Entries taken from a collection
--

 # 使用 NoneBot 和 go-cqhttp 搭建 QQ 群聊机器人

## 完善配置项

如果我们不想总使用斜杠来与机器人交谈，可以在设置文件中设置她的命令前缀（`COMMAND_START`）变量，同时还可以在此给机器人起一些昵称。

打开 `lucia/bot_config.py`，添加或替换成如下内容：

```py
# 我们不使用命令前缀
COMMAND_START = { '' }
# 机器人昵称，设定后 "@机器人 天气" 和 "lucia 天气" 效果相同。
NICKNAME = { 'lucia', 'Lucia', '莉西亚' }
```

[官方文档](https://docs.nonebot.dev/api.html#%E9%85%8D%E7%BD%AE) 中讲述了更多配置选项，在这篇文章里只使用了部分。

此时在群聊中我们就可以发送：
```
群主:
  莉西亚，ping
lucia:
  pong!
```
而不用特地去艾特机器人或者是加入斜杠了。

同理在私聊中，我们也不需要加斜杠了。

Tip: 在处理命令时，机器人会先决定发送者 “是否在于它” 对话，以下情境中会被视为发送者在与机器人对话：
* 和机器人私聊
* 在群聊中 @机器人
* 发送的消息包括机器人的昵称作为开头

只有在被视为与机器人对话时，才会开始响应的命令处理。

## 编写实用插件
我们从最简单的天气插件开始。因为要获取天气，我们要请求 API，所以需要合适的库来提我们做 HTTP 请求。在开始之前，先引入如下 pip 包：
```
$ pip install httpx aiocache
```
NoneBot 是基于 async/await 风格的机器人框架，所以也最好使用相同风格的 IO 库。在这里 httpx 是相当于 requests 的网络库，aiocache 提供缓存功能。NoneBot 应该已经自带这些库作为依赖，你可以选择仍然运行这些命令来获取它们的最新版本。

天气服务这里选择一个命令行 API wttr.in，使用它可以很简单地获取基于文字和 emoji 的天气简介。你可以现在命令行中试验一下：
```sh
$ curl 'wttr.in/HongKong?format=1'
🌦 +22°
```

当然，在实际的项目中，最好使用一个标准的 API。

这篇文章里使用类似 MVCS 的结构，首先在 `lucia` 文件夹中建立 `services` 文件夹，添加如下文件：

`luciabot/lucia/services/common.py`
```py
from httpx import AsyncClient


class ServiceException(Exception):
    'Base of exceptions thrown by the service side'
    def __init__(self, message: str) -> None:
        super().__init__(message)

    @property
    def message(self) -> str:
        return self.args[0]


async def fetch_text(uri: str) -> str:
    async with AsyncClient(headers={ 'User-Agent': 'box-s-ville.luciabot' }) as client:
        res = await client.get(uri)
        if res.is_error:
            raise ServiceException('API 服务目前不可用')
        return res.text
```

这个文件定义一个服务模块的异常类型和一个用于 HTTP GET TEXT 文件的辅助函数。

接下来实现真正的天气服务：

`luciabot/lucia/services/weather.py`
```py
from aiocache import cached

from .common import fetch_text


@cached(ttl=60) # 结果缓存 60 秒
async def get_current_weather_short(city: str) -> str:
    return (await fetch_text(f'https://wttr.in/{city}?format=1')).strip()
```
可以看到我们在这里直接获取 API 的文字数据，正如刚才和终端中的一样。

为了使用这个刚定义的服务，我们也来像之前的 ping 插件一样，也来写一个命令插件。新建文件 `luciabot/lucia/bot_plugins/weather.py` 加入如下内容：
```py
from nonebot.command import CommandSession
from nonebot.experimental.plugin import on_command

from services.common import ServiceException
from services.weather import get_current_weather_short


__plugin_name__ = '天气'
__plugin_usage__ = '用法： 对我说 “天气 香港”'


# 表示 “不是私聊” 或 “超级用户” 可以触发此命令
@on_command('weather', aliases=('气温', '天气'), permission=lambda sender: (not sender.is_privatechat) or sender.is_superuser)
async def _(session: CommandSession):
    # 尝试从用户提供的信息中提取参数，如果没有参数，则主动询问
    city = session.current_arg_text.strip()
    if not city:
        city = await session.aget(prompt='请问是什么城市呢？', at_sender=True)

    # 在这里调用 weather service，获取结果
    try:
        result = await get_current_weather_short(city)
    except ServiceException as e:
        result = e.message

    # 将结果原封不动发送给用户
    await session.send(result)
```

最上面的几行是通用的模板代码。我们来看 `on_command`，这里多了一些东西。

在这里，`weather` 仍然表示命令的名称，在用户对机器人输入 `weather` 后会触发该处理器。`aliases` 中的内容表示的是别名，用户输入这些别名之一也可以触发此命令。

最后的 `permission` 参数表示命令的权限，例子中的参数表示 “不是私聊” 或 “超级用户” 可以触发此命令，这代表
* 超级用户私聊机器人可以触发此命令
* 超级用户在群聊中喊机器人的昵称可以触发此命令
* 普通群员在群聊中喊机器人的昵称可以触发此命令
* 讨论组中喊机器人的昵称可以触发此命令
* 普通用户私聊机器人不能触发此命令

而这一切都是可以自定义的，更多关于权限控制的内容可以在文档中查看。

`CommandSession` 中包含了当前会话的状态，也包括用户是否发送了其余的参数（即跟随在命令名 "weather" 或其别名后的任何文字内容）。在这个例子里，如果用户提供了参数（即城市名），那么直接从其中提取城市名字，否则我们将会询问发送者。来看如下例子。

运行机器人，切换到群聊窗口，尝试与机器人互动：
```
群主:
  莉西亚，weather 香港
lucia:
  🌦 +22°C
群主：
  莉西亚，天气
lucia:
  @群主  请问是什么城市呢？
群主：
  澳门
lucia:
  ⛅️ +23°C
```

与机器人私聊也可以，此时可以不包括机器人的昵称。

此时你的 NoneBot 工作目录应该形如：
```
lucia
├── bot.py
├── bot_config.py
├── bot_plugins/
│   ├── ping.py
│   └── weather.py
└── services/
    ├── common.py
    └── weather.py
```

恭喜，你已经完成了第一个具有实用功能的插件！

--

• Exercise details:
Please give the number of lines above that include the string "common", with nothing added.

• Output below:
4